Classification, other data distributions, VGP and SVGP#
In this chapter we will talk about what you can do if your data is not normally distributed.
As usual we will start with our imports:
[1]:
from typing import Sequence
import matplotlib.pyplot as plt
import numpy as np
import gpflow
The Variational Gaussion Process#
Remember how we assume that our data is generated by:
\begin{equation} Y_i = f(X_i) + \varepsilon_i \,, \quad \varepsilon_i \sim \mathcal{N}(0, \sigma^2). \end{equation}
In this chapter we will no longer assume this — instead we will allow any stochastic function of \(f\).
We will be using the Variational Gaussian Process (VGP) model in this chapter. The VGP uses a Likelihood object to define the connection between \(f\) and \(Y\). The models we have seen so far, the GPR and SGPR, requires the likelihood to be gaussian, but the VGP allows us to configure the likelihood.
Non-gaussian regression#
Let us first define a helper function, for plotting a model:
[2]:
def plot_model(model: gpflow.models.GPModel) -> None:
X, Y = model.data
opt = gpflow.optimizers.Scipy()
opt.minimize(model.training_loss, model.trainable_variables)

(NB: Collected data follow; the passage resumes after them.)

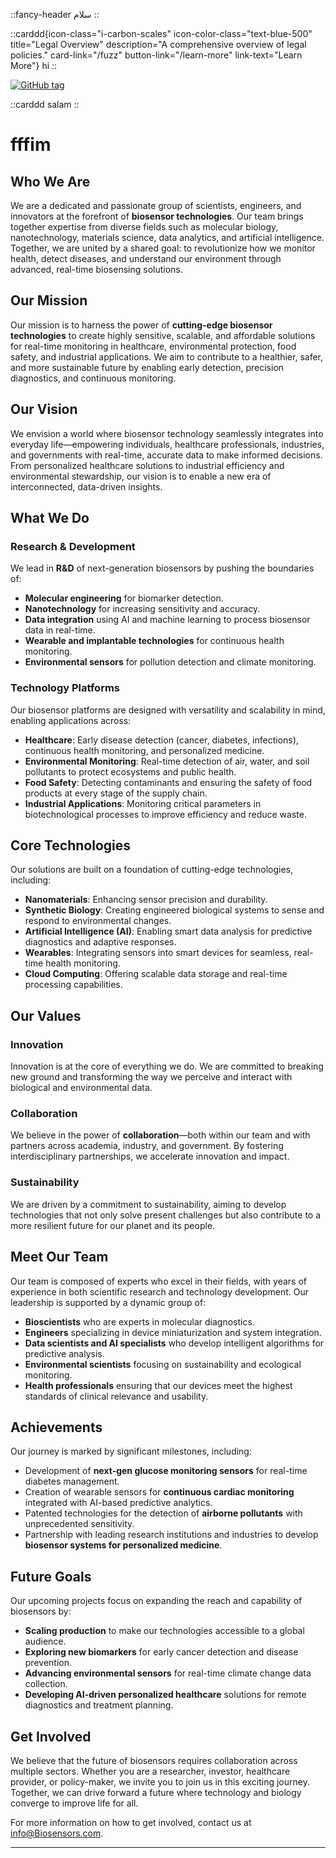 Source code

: ::fancy-header
سلام
::

::carddd{icon-class="i-carbon-scales" icon-color-class="text-blue-500" title="Legal Overview" description="A comprehensive overview of legal policies." card-link="/fuzz" button-link="/learn-more" link-text="Learn More"}
hi
::

[![GitHub tag](/assets/new.svg)](https://GitHub.com/MichaelCurrin/jekyll-blog-demo/tags/)

::carddd
salam
::

# fffim

## Who We Are

We are a dedicated and passionate group of scientists, engineers, and innovators at the forefront of **biosensor technologies**. Our team brings together expertise from diverse fields such as molecular biology, nanotechnology, materials science, data analytics, and artificial intelligence. Together, we are united by a shared goal: to revolutionize how we monitor health, detect diseases, and understand our environment through advanced, real-time biosensing solutions.

## Our Mission

Our mission is to harness the power of **cutting-edge biosensor technologies** to create highly sensitive, scalable, and affordable solutions for real-time monitoring in healthcare, environmental protection, food safety, and industrial applications. We aim to contribute to a healthier, safer, and more sustainable future by enabling early detection, precision diagnostics, and continuous monitoring.

## Our Vision

We envision a world where biosensor technology seamlessly integrates into everyday life—empowering individuals, healthcare professionals, industries, and governments with real-time, accurate data to make informed decisions. From personalized healthcare solutions to industrial efficiency and environmental stewardship, our vision is to enable a new era of interconnected, data-driven insights.

## What We Do

### Research & Development
We lead in **R&D** of next-generation biosensors by pushing the boundaries of:

- **Molecular engineering** for biomarker detection.
- **Nanotechnology** for increasing sensitivity and accuracy.
- **Data integration** using AI and machine learning to process biosensor data in real-time.
- **Wearable and implantable technologies** for continuous health monitoring.
- **Environmental sensors** for pollution detection and climate monitoring.

### Technology Platforms

Our biosensor platforms are designed with versatility and scalability in mind, enabling applications across:

- **Healthcare**: Early disease detection (cancer, diabetes, infections), continuous health monitoring, and personalized medicine.
- **Environmental Monitoring**: Real-time detection of air, water, and soil pollutants to protect ecosystems and public health.
- **Food Safety**: Detecting contaminants and ensuring the safety of food products at every stage of the supply chain.
- **Industrial Applications**: Monitoring critical parameters in biotechnological processes to improve efficiency and reduce waste.

## Core Technologies

Our solutions are built on a foundation of cutting-edge technologies, including:

- **Nanomaterials**: Enhancing sensor precision and durability.
- **Synthetic Biology**: Creating engineered biological systems to sense and respond to environmental changes.
- **Artificial Intelligence (AI)**: Enabling smart data analysis for predictive diagnostics and adaptive responses.
- **Wearables**: Integrating sensors into smart devices for seamless, real-time health monitoring.
- **Cloud Computing**: Offering scalable data storage and real-time processing capabilities.

## Our Values

### Innovation
Innovation is at the core of everything we do. We are committed to breaking new ground and transforming the way we perceive and interact with biological and environmental data.

### Collaboration
We believe in the power of **collaboration**—both within our team and with partners across academia, industry, and government. By fostering interdisciplinary partnerships, we accelerate innovation and impact.

### Sustainability
We are driven by a commitment to sustainability, aiming to develop technologies that not only solve present challenges but also contribute to a more resilient future for our planet and its people.

## Meet Our Team

Our team is composed of experts who excel in their fields, with years of experience in both scientific research and technology development. Our leadership is supported by a dynamic group of:

- **Bioscientists** who are experts in molecular diagnostics.
- **Engineers** specializing in device miniaturization and system integration.
- **Data scientists and AI specialists** who develop intelligent algorithms for predictive analysis.
- **Environmental scientists** focusing on sustainability and ecological monitoring.
- **Health professionals** ensuring that our devices meet the highest standards of clinical relevance and usability.

## Achievements

Our journey is marked by significant milestones, including:

- Development of **next-gen glucose monitoring sensors** for real-time diabetes management.
- Creation of wearable sensors for **continuous cardiac monitoring** integrated with AI-based predictive analytics.
- Patented technologies for the detection of **airborne pollutants** with unprecedented sensitivity.
- Partnership with leading research institutions and industries to develop **biosensor systems for personalized medicine**.

## Future Goals

Our upcoming projects focus on expanding the reach and capability of biosensors by:

- **Scaling production** to make our technologies accessible to a global audience.
- **Exploring new biomarkers** for early cancer detection and disease prevention.
- **Advancing environmental sensors** for real-time climate change data collection.
- **Developing AI-driven personalized healthcare** solutions for remote diagnostics and treatment planning.

## Get Involved

We believe that the future of biosensors requires collaboration across multiple sectors. Whether you are a researcher, investor, healthcare provider, or policy-maker, we invite you to join us in this exciting journey. Together, we can drive forward a future where technology and biology converge to improve life for all.

For more information on how to get involved, contact us at [info@Biosensors.com](mailto:info@Biosensors.com).

---


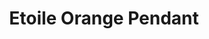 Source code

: ---
title: Etoile Orange Pendant
description: |
  Assael Melo Melo Natural Saltwater Pearl, 23.8 x 23.3 x 23.1 mm, hand set in 18K Rose Gold and Diamond Pave Bezel Enclosure.
specs: |
images:
  - image_path: /uploads/bespoke-melo.jpg
_category:
order_number: 1
categories:
  - necklaces
---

gpflow.utilities.print_summary(model, "notebook")
Xplot = np.linspace(0.0, 1.0, 200)[:, None]
y_mean, y_var = model.predict_y(Xplot, full_cov=False)
y_lower = y_mean - 1.96 * np.sqrt(y_var)
y_upper = y_mean + 1.96 * np.sqrt(y_var)
_, ax = plt.subplots(nrows=1, ncols=1)
ax.plot(X, Y, "kx", mew=2)
(mean_line,) = ax.plot(Xplot, y_mean, "-")
color = mean_line.get_color()
ax.plot(Xplot, y_lower, lw=0.1, color=color)
ax.plot(Xplot, y_upper, lw=0.1, color=color)
ax.fill_between(
Xplot[:, 0], y_lower[:, 0], y_upper[:, 0], color=color, alpha=0.1
)
Below we have a small dataset with an outlier. The default Gaussian likelihood has very light tails, and will struggle with the outlier:
[3]:
X = np.array(
[
[0.177], [0.183], [0.428], [0.838], [0.827], [0.293], [0.270], [0.593],
[0.031], [0.650],
]
)
Y = np.array(
[
[1.22], [1.17], [1.99], [2.29], [2.29], [1.28], [1.20], [1.82], [1.01],
[1.93],
]
)
plt.scatter(X, Y)
Let us try fitting the usual GPR to this data:
[4]:
model: gpflow.models.GPModel = gpflow.models.GPR(
(X, Y), kernel=gpflow.kernels.SquaredExponential()
)
plot_model(model)
name | class | transform | prior | trainable | shape | dtype | value |
---|---|---|---|---|---|---|---|
GPR.kernel.variance | Parameter | Softplus | True | () | float64 | 4.39101 | |
GPR.kernel.lengthscales | Parameter | Softplus | True | () | float64 | 1.60446 | |
GPR.likelihood.variance | Parameter | Softplus + Shift | True | () | float64 | 0.02437 |
Notice the high variance predicted by the model, and how the model consistently overestimate \(f\) around the non-outlier middle points.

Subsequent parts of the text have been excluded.